Friday, March 28, 2014

Just Right

In today’s WSJ, Matt Ridley takes a closer look at the soon to be released second part of the latest United Nations IPCC report on the impact of climate change. You know the IPCC, right? The Intergovernmental Panel on Climate Change, people who deal strictly in science with facts, data, and all that.

Climate Forecast: Muting the Alarm:

The 2007 report was riddled with errors about Himalayan glaciers, the Amazon rain forest, African agriculture, water shortages and other matters, all of which erred in the direction of alarm. This led to a critical appraisal of the report-writing process from a council of national science academies, some of whose recommendations were simply ignored.

Others, however, hit home. According to leaks, this time the full report is much more cautious and vague about worsening cyclones, changes in rainfall, climate-change refugees, and the overall cost of global warming.

It puts the overall cost at less than 2% of GDP for a 2.5 degrees Centigrade (or 4.5 degrees Fahrenheit) temperature increase during this century. This is vastly less than the much heralded prediction of Lord Stern, who said climate change would cost 5%-20% of world GDP in his influential 2006 report for the British government.

The forthcoming report apparently admits that climate change has extinguished no species so far and expresses "very little confidence" that it will do so. There is new emphasis that climate change is not the only environmental problem that matters and on adapting to it rather than preventing it. Yet the report still assumes 70% more warming by the last decades of this century than the best science now suggests. This is because of an overreliance on models rather than on data in the first section of the IPCC report—on physical science—that was published in September 2013.


So the report says that the economic impact of climate change will be much less than previously predicted imagined and that it will lead to species extinction. And that’s based on warming projections that seem unlikely to occur.

In short, the warming we experienced over the past 35 years—about 0.4C (or 0.7F) if you average the measurements made by satellites and those made by ground stations—is likely to continue at about the same rate: a little over a degree a century.
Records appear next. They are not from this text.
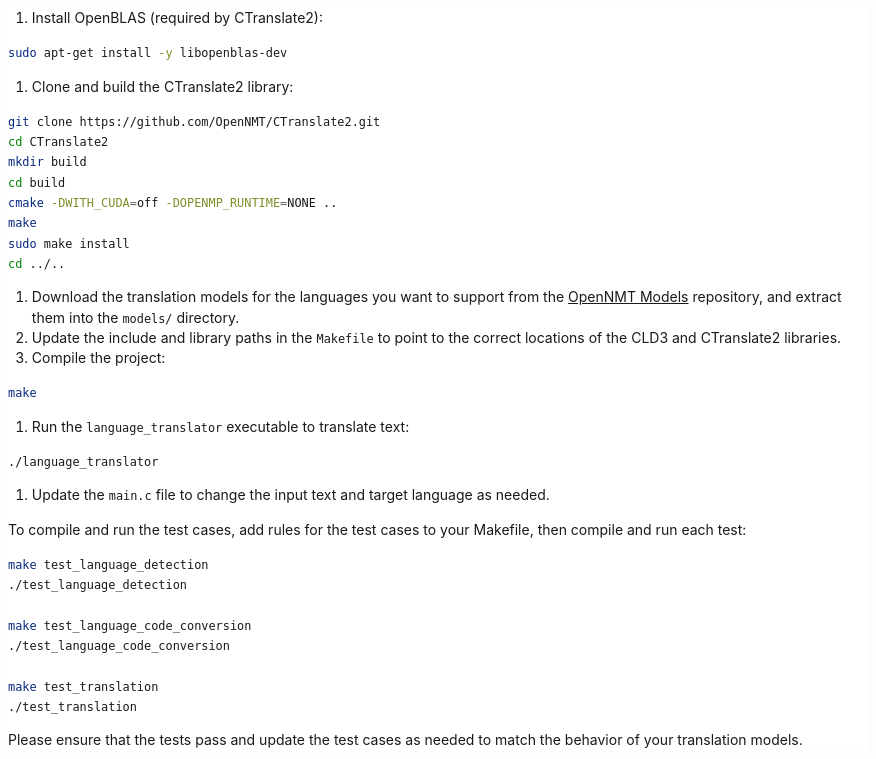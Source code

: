 
1. Install OpenBLAS (required by CTranslate2):

```sh
sudo apt-get install -y libopenblas-dev
```


1. Clone and build the CTranslate2 library:

```sh
git clone https://github.com/OpenNMT/CTranslate2.git
cd CTranslate2
mkdir build
cd build
cmake -DWITH_CUDA=off -DOPENMP_RUNTIME=NONE ..
make
sudo make install
cd ../..
```

 
1. Download the translation models for the languages you want to support from the [OpenNMT Models](https://github.com/OpenNMT/CTranslate2#pretrained-models)  repository, and extract them into the `models/` directory. 
2. Update the include and library paths in the `Makefile` to point to the correct locations of the CLD3 and CTranslate2 libraries. 
3. Compile the project:

```sh
make
```

 
1. Run the `language_translator` executable to translate text:

```sh
./language_translator
```

 
1. Update the `main.c` file to change the input text and target language as needed.

To compile and run the test cases, add rules for the test cases to your Makefile, then compile and run each test:

```sh
make test_language_detection
./test_language_detection

make test_language_code_conversion
./test_language_code_conversion

make test_translation
./test_translation
```



Please ensure that the tests pass and update the test cases as needed to match the behavior of your translation models.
Briefly during the 1990s there did seem to be warming that went as fast as the models wanted. But for the past 15-17 years there has been essentially no net warming (a "hiatus" now conceded by the IPCC), a fact that the models did not predict and now struggle to explain. The favorite post-hoc explanation is that because of natural variability in ocean currents more heat has been slipping into the ocean since 2000—although the evidence for this is far from conclusive.

None of this contradicts basic physics. Doubling carbon dioxide cannot on its own generate more than about 1.1C (2F) of warming, however long it takes. All the putative warming above that level would come from amplifying factors, chiefly related to water vapor and clouds. The net effect of these factors is the subject of contentious debate.
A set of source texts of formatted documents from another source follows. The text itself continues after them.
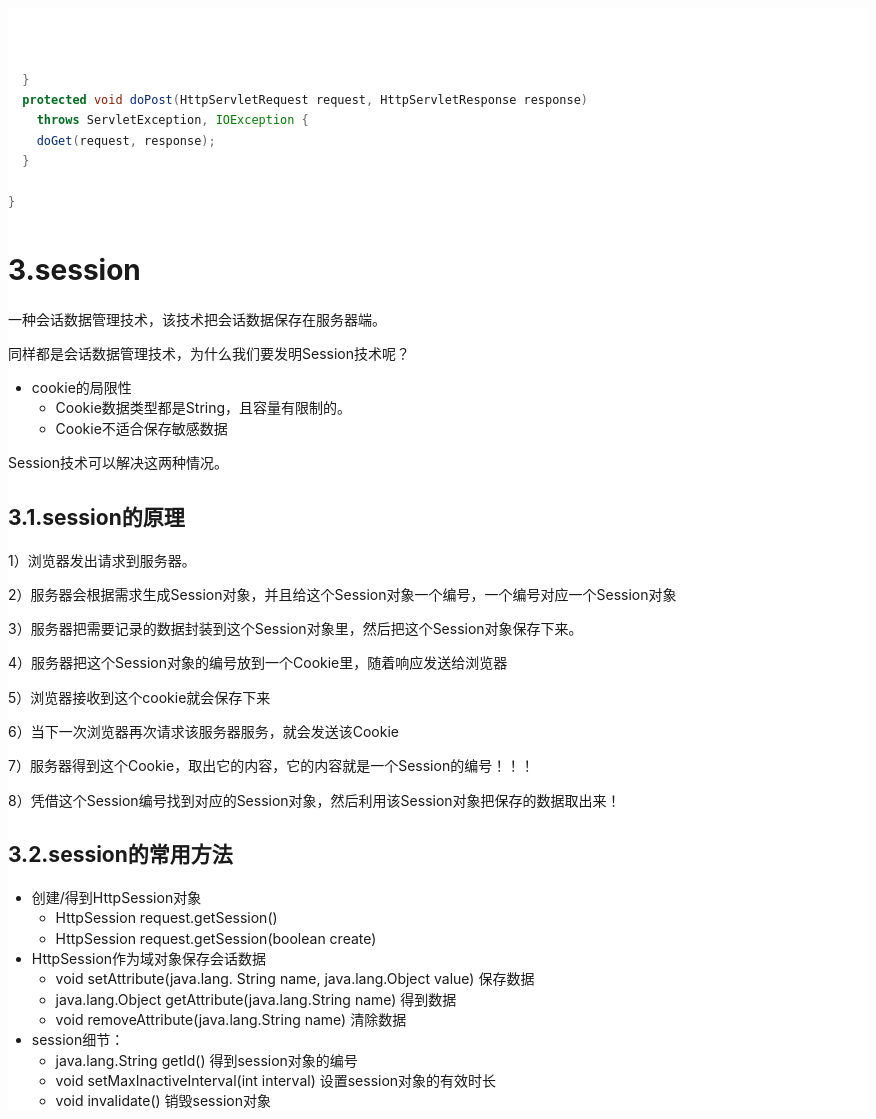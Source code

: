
 ```java



  }
  protected void doPost(HttpServletRequest request, HttpServletResponse response)
    throws ServletException, IOException {
    doGet(request, response);
  }

}
```

# 3.session

一种会话数据管理技术，该技术把会话数据保存在服务器端。

同样都是会话数据管理技术，为什么我们要发明Session技术呢？

- cookie的局限性
  - Cookie数据类型都是String，且容量有限制的。
  - Cookie不适合保存敏感数据

Session技术可以解决这两种情况。

## 3.1.session的原理

1）浏览器发出请求到服务器。

2）服务器会根据需求生成Session对象，并且给这个Session对象一个编号，一个编号对应一个Session对象

3）服务器把需要记录的数据封装到这个Session对象里，然后把这个Session对象保存下来。

4）服务器把这个Session对象的编号放到一个Cookie里，随着响应发送给浏览器

5）浏览器接收到这个cookie就会保存下来

6）当下一次浏览器再次请求该服务器服务，就会发送该Cookie

7）服务器得到这个Cookie，取出它的内容，它的内容就是一个Session的编号！！！

8）凭借这个Session编号找到对应的Session对象，然后利用该Session对象把保存的数据取出来！

## 3.2.session的常用方法

- 创建/得到HttpSession对象
  - HttpSession request.getSession()  
  - HttpSession request.getSession(boolean create)  
- HttpSession作为域对象保存会话数据
  - void setAttribute(java.lang. String name, java.lang.Object value)  保存数据
  - java.lang.Object getAttribute(java.lang.String name)     得到数据
  - void removeAttribute(java.lang.String name)  清除数据
- session细节：
  - java.lang.String getId()  得到session对象的编号
  - void setMaxInactiveInterval(int interval)   设置session对象的有效时长
  - void invalidate()      销毁session对象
In climate science, the real debate has never been between "deniers" and the rest, but between "lukewarmers," who think man-made climate change is real but fairly harmless, and those who think the future is alarming. Scientists like Judith Curry of the Georgia Institute of Technology and Richard Lindzen of MIT have moved steadily toward lukewarm views in recent years.
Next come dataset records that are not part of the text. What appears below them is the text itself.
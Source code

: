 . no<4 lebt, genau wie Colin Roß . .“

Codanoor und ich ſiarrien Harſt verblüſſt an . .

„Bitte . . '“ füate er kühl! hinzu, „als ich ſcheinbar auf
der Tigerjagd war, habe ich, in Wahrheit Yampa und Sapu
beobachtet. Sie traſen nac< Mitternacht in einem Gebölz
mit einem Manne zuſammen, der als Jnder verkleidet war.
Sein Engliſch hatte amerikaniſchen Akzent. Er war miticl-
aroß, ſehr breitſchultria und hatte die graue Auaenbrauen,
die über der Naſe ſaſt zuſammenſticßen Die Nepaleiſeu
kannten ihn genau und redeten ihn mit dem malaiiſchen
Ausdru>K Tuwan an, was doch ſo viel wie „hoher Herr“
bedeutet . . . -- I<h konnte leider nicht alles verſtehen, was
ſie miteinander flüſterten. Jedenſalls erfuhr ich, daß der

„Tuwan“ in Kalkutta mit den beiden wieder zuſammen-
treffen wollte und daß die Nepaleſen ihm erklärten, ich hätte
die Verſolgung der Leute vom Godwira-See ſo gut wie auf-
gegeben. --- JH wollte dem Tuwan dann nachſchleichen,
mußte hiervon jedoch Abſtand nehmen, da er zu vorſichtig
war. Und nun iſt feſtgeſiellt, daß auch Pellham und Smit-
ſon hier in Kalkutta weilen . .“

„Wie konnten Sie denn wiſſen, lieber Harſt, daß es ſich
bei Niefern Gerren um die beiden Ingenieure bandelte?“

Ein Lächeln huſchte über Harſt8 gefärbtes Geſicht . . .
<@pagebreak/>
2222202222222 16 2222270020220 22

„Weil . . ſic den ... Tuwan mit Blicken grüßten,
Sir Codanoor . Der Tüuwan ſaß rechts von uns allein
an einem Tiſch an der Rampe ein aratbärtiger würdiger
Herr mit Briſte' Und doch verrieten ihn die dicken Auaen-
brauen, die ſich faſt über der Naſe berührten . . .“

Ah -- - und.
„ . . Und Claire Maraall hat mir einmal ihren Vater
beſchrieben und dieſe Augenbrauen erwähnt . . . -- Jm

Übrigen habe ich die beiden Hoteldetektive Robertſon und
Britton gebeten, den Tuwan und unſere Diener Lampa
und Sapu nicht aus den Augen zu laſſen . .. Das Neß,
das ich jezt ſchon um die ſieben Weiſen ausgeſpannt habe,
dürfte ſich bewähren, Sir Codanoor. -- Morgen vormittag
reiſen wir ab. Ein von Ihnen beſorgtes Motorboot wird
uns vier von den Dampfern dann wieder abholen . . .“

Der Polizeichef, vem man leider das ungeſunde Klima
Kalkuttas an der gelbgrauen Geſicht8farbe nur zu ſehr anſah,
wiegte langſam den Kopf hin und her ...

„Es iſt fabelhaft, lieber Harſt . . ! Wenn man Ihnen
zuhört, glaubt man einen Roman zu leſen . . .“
Even with its too-high, too-fast assumptions, the recently leaked draft of the IPCC impacts report makes clear that when it comes to the effect on human welfare, "for most economic sectors, the impact of climate change will be small relative to the impacts of other drivers," such as economic growth and technology, for the rest of this century. If temperatures change by about 1C degrees between now and 2090, as Mr. Lewis calculates, then the effects will be even smaller.

Indeed, a small amount of warming spread over a long period will, most experts think, bring net improvements to human welfare. Studies such as by the IPCC author and economist Professor Richard Tol of Sussex University in Britain show that global warming has probably done so already. People can adapt to such change—which essentially means capture the benefits but minimize the harm. Satellites have recorded a roughly 14% increase in greenery on the planet over the past 30 years, in all types of ecosystems, partly as a result of man-made CO2 emissions, which enable plants to grow faster and use less water.


These more realistic warming projections would mean that climate change will have even less impact than the already dialed back IPCC report suggests. And if the warming that does occur is indeed relatively minor it could be a net benefit for mankind.